< Genesis 12 >
1 Jahweh sprak tot Abram: Trek weg uit uw land, Uit uw stam en uit het huis uws vaders Naar het land, dat Ik u tonen zal.
2 Ik zal een groot volk van u maken, U zegenen en uw naam beroemd maken, Zodat hij ten zegen zal zijn.
3 Ik zal zegenen, die u zegent, Vervloeken, die u vervloekt. En in u zullen alle geslachten der aarde worden gezegend.
4 Toen vertrok Abram, zoals Jahweh hem bevolen had, en Lot ging met hem mee; Abram was vijf en zeventig jaar oud, toen hij uit Charan wegtrok.

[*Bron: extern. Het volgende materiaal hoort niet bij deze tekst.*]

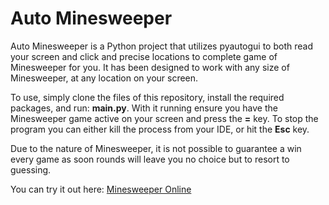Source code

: # Auto Minesweeper
Auto Minesweeper is a Python project that utilizes pyautogui to both read your screen and click and precise locations to complete game of Minesweeper for you. 
It has been designed to work with any size of Minesweeper, at any location on your screen.

To use, simply clone the files of this repository, install the required packages, and run: **main.py**.
With it running ensure you have the Minesweeper game active on your screen and press the **=** key. To stop the program you can either kill the process from your IDE, or hit the **Esc** key.

Due to the nature of Minesweeper, it is not possible to guarantee a win every game as soon rounds will leave you no choice but to resort to guessing. 

You can try it out here: [Minesweeper Online](https://minesweeperonline.com/#beginner)
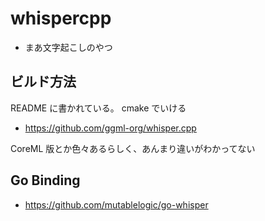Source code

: # whispercpp

- まあ文字起こしのやつ

## ビルド方法
README に書かれている。
cmake でいける

- https://github.com/ggml-org/whisper.cpp

CoreML 版とか色々あるらしく、あんまり違いがわかってない

## Go Binding
- https://github.com/mutablelogic/go-whisper
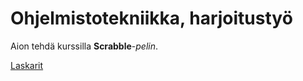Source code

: # Ohjelmistotekniikka, harjoitustyö

Aion tehdä kurssilla **Scrabble**-*pelin*.

[Laskarit](laskarit/)

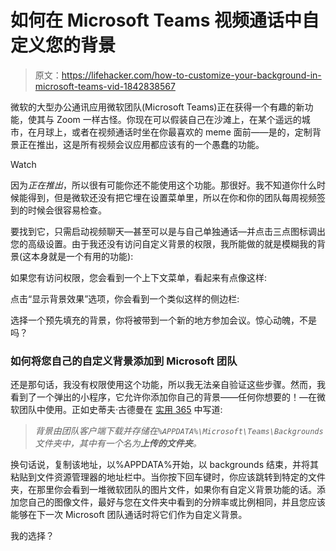 # 如何在 Microsoft Teams 视频通话中自定义您的背景

> 原文：<https://lifehacker.com/how-to-customize-your-background-in-microsoft-teams-vid-1842838567>

微软的大型办公通讯应用微软团队(Microsoft Teams)正在获得一个有趣的新功能，使其与 Zoom 一样古怪。你现在可以假装自己在沙滩上，在某个遥远的城市，在月球上，或者在视频通话时坐在你最喜欢的 meme 面前——是的，定制背景正在推出，这是所有视频会议应用都应该有的一个愚蠢的功能。

Watch

因为*正在推出*，所以很有可能你还不能使用这个功能。那很好。我不知道你什么时候能得到，但是微软还没有把它埋在设置菜单里，所以在你和你的团队每周视频签到的时候会很容易检查。

要找到它，只需启动视频聊天—甚至可以是与自己单独通话—并点击三点图标调出您的高级设置。由于我还没有访问自定义背景的权限，我所能做的就是模糊我的背景(这本身就是一个有用的功能):

如果您有访问权限，您会看到一个上下文菜单，看起来有点像这样:

点击“显示背景效果”选项，你会看到一个类似这样的侧边栏:

选择一个预先填充的背景，你将被带到一个新的地方参加会议。惊心动魄，不是吗？

### 如何将您自己的自定义背景添加到 Microsoft 团队

还是那句话，我没有权限使用这个功能，所以我无法亲自验证这些步骤。然而，我看到了一个弹出的小程序，它允许你添加你自己的背景——任何你想要的！—在微软团队中使用。正如史蒂夫·古德曼在 [实用 365](https://practical365.com/teams-2/microsoft-teams-rolls-out-background-effects-heres-how-you-can-set-a-custom-background-using-it/) 中写道:

> *背景由团队客户端下载并存储在`%APPDATA%\Microsoft\Teams\Backgrounds`文件夹中，其中有一个名为**上传的文件夹**。*

换句话说，复制该地址，以%APPDATA%开始，以 backgrounds 结束，并将其粘贴到文件资源管理器的地址栏中。当你按下回车键时，你应该跳转到特定的文件夹，在那里你会看到一堆微软团队的图片文件，如果你有自定义背景功能的话。添加您自己的图像文件，最好与您在文件夹中看到的分辨率或比例相同，并且您应该能够在下一次 Microsoft 团队通话时将它们作为自定义背景。

我的选择？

5 Abram nam Sarai, zijn vrouw, en zijn neef Lot met zich mee, met heel hun bezit, en al de slaven, die zij in Charan hadden verworven; ze gingen op weg naar het land Kanaän, en kwamen daar aan.
6 Abram trok het land door tot de plaats Sikem, en de eik van More. De Kanaänieten woonden toen nog in het land.
7 Nu verscheen Jahweh aan Abram, en sprak: Dit land zal Ik aan uw nageslacht geven. Toen bouwde hij daar een altaar ter ere van Jahweh, die hem verschenen was.
8 Vandaar reisde hij verder naar het bergland ten oosten van Betel, en sloeg zijn tent op tussen Betel ten westen en Ai ten oosten; daar bouwde hij een altaar voor Jahweh, en riep de naam van Jahweh aan.
9 Daarna trok Abram steeds verder naar het zuiden.
10 Toen er in het land eens hongersnood uitbrak, zakte Abram naar Egypte af, om daar enige tijd te verblijven; want de hongersnood teisterde het land hevig.
11 Maar op het punt Egypte binnen te trekken, zeide hij tot Sarai, zijn vrouw: Luister; ik weet, dat gij een mooie vrouw zijt.
12 Als de Egyptenaren u zien, en denken: dat is zijn vrouw, dan zullen ze mij vermoorden, maar u in leven laten.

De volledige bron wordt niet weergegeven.